Un air de France jusqu’aux années 1990
Plus que toute région au monde, le Maghreb avait adopté l’habitus des Français. Dès l’époque coloniale, il s’était saisi des terrasses de cafés, des lieux culturels publics et des places, des pâtisseries et salons de thé. Il avait en partie adopté le mode de vie du nord de la Méditerranée : croissant, café, vin rouge et cigarettes compris. Quand les Français sont chassés de la région au début des années soixante, les Maghrébins des villes adoptent en une génération les moeurs et la langue de l’ancien colonisateur, le « butin de guerre » cher à Kateb Yacine.
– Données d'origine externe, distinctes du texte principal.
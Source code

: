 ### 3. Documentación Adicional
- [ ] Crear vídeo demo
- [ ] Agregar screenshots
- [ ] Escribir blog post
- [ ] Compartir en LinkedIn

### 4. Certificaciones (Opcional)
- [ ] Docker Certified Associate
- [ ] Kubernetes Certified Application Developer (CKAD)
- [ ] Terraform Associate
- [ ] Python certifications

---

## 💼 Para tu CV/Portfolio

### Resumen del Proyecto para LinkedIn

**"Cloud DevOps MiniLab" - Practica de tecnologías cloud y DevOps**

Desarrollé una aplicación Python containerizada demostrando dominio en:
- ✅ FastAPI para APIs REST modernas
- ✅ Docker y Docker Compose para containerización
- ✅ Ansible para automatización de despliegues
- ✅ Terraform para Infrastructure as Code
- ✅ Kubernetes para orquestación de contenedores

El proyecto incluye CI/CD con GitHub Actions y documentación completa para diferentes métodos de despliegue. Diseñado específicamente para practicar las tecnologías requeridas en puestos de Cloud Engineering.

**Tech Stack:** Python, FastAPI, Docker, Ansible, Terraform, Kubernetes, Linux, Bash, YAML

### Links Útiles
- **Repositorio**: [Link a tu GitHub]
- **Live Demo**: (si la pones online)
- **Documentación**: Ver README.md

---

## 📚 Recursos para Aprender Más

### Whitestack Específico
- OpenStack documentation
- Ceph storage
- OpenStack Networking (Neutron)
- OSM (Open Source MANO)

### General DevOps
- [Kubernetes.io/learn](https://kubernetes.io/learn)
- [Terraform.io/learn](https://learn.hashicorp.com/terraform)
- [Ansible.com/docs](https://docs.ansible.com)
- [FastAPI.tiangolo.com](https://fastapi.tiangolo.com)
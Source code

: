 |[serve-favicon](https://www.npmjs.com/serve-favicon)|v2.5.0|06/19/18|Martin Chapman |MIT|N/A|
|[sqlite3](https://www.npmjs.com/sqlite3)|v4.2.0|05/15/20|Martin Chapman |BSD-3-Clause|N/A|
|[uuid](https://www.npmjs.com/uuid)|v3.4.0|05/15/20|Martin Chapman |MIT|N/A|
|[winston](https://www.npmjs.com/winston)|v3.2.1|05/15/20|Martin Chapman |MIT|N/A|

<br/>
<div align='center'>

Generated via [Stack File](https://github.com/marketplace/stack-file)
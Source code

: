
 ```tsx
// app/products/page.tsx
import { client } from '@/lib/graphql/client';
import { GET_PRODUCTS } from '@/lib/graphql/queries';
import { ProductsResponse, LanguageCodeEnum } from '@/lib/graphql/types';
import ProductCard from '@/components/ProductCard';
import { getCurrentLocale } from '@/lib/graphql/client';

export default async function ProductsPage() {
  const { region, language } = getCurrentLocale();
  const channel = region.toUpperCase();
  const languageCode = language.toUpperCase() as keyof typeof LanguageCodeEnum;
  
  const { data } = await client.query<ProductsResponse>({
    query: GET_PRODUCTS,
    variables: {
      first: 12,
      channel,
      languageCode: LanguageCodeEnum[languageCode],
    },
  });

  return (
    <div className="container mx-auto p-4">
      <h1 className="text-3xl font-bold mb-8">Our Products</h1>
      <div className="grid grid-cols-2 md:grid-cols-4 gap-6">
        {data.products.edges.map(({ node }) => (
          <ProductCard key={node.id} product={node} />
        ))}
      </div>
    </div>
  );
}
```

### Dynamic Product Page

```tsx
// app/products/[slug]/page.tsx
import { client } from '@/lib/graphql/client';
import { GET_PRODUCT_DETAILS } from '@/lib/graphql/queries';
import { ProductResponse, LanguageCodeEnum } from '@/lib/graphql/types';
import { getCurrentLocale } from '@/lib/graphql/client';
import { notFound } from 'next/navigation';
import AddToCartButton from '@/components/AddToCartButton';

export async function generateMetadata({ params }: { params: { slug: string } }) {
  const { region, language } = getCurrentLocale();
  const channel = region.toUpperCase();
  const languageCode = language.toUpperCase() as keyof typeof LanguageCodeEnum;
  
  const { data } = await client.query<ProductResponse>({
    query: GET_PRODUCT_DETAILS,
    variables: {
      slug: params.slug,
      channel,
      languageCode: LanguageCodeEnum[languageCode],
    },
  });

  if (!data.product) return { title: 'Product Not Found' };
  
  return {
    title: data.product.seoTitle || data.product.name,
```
La francisation du Maghreb date des années 1960-1970, quand les réformes nationales et la coopération éducative ont francisé toute une génération. Les femmes des villes ont troqué la djellaba pour une tenue à l’européenne, robe, jupe ou tailleur, ainsi qu’en témoignent films et photos des années soixante-dix. Le dévoilement rapide des femmes a accompagné leur sortie dans l’espace public, d’un coup devenu mixte.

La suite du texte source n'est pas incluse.